Through a series of surveys, townhall meetings, and the creation and execution of locally designed projects, the ECAP program helps rural Nebraska communities revitalize their towns through entrepreneurship and business development.

ECAP provides communities the space to reflect on their successes and assets, and in turn learn from and leverage these capacities to improve the quality of life for residents,” Grummert-Rasmussen said.

ECAP has two aims: to strengthen already existing assets and introduce new vitality to communities. The aims are defined by community members, who lead the discussions, set goals and complete projects.

Marilyn Schlake, co-lead for Rural Prosperity Nebraska’s Community Economic Development team, which heads ECAP, emphasizes the focus on each community’s individuality.

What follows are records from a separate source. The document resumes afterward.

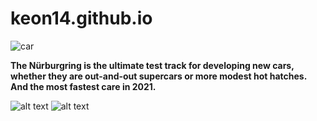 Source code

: # keon14.github.io
![car](https://user-images.githubusercontent.com/118324310/203702968-73b75a09-6df6-4d61-9999-039ef7681595.png)

**The Nürburgring is the ultimate test track for developing new cars, whether they are out-and-out supercars or more modest hot hatches.**
**And the most fastest care in 2021.**


![alt text](https://user-images.githubusercontent.com/118324310/203704743-752da988-a90f-4a3a-8367-28ac1a8d0be7.png)
![alt text](https://i.pinimg.com/564x/f3/fa/35/f3fa35246bab848149c977edaf978121.jpgs)
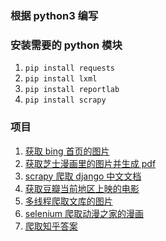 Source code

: ### 根据 python3 编写

### 安装需要的 python 模块

1. `pip install requests`
2. `pip install lxml`
3. `pip install reportlab`
4. `pip install scrapy`

### 项目

1. [获取 bing 首页的图片](./bing_img)
2. [获取芝士漫画里的图片并生成 pdf](./zhishi_manga)
3. [scrapy 爬取 django 中文文档](./django_document)
4. [获取豆瓣当前地区上映的电影](./douban.movie)
5. [多线程爬取文库的图片](./get_wenku_img)
6. [selenium 爬取动漫之家的漫画](./dmzj)
7. [爬取知乎答案](./zhihu)
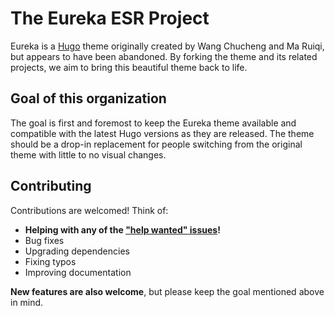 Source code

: # The Eureka ESR Project

Eureka is a [Hugo](https://gohugo.io/) theme originally created by Wang Chucheng and Ma Ruiqi, but appears to have been abandoned. By forking the theme and its related projects, we aim to bring this beautiful theme back to life.

## Goal of this organization

The goal is first and foremost to keep the Eureka theme available and compatible with the latest Hugo versions as they are released. The theme should be a drop-in replacement for people switching from the original theme with little to no visual changes.

## Contributing

Contributions are welcomed! Think of:

* **Helping with any of the ["help wanted" issues](https://github.com/search?o=desc&q=org%3Ahugo-eureka-esr+label%3A%22help+wanted%22&s=created&type=issues)!** 
* Bug fixes
* Upgrading dependencies
* Fixing typos
* Improving documentation

**New features are also welcome**, but please keep the goal mentioned above in mind.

“It takes about two to three months to do this process,” she said. “Then (residents) have a plan to start moving forward. But the community decides all that.”

Molly Navratil, a Tilden City Council member, attended the inaugural ECAP meeting with hopes that moving forward didn’t mean abandoning the community’s culture.

“I hope that Tilden keeps its strong, awesome, positive identity,” she said, “but is able to grow in the things that it needs to leap into the future.”

Video: Entrepreneurial Communities Activation Process

Tilden is taking its first steps in the program, but communities across the state have already seen major improvements by participating.

In 2018, Plainview began the process with a communitywide survey that asked questions about housing, child care, food access, and community culture and vision. Within three years, it welcomed 19 new businesses and created 75 new jobs, remodeled its city park, received multiple federal grants and created a $200,000 revolving loan fund.

“Our main street is full. I have no buildings left,” said Susan Norris, director of Pierce County Economic Development. “ECAP focuses on the positive. It’s such an organic process.”

Plainview is only one example. Auburn is working on downtown revitalization efforts. Osmond is upgrading communitywide broadband service. Hadar created a disc golf course in its city park and is developing a 93-house subdivision.

While Tilden was beginning the ECAP process, just up the road, Atkinson residents were holding the “graduation” session of their year-long program, and they had much to celebrate. Participants reminisced about the progress their community has made, from expanding child care options to updating the community welcome packet — which is delivered to new residents in person — to creating a service-based website, which will launch in the coming months.

“Atkinson has benefitted from the ECAP program because I feel like we were comfortable, and this program came in and challenged us,” said Pam Winer, general property manager of the Sandhills Hotel and president of Atkinson’s Chamber of Commerce.

The crowning event was a career fair for high school students to explore opportunities in Atkinson, which resulted in many students earning employment and internships at local businesses.

Some people participated in the program for personal reasons, like Patti Skrlda, who promised her deceased father she would help “keep Atkinson alive,” she said.

Others joined the team from a professional standpoint, like Sheryl Hiatt, who works for the Nebraska Department of Economic Development.

“The ECAP process really lays the groundwork for economic development and community development,” she said. “My thing tonight is, I really want to know what’s next.”

A lot falls under that umbrella of “community development,” whether it’s a new restaurant, better child care centers, expanded housing or a revitalized main street. Either way, the spirit of ECAP is in its name — it’s a process.

From completing the first survey to cutting the ribbon on opening day, locals continually strengthen the economic climate in their communities long after the program is “finished.” Atkinson understood this concept, as the final slide of their celebratory presentation asked, “Ideas for future projects?”